Q5: How do MISTy results compare with other spatial communication tools? A: MISTy emphasizes spatial proximity learned via machine learning, whereas other tools may focus on expression correlations or pathway models. Cross-validate and prioritize L–R pairs appearing significant in multiple tools to boost confidence.
Q6: How long does MISTy take to run? A: Runtime depends on data size, number of candidate L–R pairs, and model complexity. Medium-sized datasets (thousands of cells/spots, hundreds of L–R pairs) typically complete within minutes to tens of minutes.
Q7: How should I interpret the importance of different views in MISTy results? A: MISTy outputs importance scores for intra-, neighbor-, and distal views. High neighbor-view importance indicates nearby cells strongly influence the target; high distal-view importance suggests longer-range spatial interactions, prompting deeper biological investigation.
References
- GitHub:
https://github.com/saezlab/mistyR - Tanevski, J., Flores, R. O. R., Gabor, A. et al. Explainable multiview framework for dissecting spatial relationships from highly multiplexed data. Genome Biology 23, 97 (2022).

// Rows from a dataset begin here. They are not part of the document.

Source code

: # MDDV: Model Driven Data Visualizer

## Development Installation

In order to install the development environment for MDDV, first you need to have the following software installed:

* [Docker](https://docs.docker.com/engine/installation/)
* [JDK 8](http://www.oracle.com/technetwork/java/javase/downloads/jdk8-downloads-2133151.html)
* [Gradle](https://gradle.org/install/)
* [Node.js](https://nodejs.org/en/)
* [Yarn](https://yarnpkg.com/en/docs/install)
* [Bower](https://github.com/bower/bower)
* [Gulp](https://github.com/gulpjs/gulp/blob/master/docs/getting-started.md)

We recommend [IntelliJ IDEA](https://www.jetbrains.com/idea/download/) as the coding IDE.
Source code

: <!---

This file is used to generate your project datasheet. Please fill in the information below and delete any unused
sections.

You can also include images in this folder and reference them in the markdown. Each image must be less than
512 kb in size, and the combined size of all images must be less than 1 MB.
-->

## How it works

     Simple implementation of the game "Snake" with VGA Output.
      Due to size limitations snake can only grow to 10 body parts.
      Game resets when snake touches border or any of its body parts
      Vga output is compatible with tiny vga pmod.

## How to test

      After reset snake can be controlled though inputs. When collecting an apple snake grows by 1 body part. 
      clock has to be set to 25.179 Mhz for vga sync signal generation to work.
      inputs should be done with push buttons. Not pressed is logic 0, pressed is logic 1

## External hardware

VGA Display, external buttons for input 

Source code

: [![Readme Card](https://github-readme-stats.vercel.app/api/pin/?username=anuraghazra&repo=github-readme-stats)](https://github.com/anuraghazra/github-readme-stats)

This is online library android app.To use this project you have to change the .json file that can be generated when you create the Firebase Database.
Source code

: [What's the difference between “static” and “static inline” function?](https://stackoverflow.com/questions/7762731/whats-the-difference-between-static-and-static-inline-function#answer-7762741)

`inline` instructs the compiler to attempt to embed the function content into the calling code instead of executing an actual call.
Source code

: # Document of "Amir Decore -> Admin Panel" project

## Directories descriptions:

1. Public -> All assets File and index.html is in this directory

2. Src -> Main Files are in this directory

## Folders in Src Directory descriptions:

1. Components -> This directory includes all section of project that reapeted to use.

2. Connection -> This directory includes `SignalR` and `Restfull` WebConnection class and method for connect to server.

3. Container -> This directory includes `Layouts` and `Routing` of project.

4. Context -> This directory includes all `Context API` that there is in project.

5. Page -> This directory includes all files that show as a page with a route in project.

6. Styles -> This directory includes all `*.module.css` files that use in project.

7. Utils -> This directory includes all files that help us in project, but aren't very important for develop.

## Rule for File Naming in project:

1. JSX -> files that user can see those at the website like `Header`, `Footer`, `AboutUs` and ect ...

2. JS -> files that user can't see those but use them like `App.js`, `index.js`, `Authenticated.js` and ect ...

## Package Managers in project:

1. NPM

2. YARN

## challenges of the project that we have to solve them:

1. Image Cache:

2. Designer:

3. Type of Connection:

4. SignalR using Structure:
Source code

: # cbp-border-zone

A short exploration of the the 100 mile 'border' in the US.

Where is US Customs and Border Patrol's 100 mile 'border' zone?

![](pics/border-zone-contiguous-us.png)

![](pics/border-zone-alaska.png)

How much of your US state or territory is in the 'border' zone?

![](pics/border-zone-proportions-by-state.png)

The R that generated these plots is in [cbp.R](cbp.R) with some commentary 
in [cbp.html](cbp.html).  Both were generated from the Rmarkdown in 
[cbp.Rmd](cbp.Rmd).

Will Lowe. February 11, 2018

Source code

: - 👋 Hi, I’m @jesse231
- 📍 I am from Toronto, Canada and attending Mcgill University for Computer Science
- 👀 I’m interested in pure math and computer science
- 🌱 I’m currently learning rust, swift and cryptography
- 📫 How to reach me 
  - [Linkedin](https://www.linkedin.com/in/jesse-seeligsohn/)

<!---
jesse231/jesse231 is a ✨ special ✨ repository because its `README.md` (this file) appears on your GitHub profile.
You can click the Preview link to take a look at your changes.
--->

- Kuppe, C., Ramirez Flores, R. O., Li, Z. et al. Spatial multi-omic map of human myocardial infarction. Nature 608, 766–777 (2022).
- Khaliq, A. M., Rajamohan, M., Saeed, O. et al. Spatial transcriptomic analysis of primary and metastatic pancreatic cancers highlights tumor microenvironmental heterogeneity. Nature Genetics 56, 2455–2465 (2024).
Summary
MISTy delivers a multiview machine-learning framework for ligand–receptor spatial colocalization, integrating intra-, neighbor-, and distal-cell information to capture spatial interactions comprehensively. Combined with communication tools such as COMMOT or CellChat_spatial, MISTy helps triangulate evidence from spatial proximity and signaling models, enabling confident identification of functional interactions and guiding spatial imaging and functional experiments.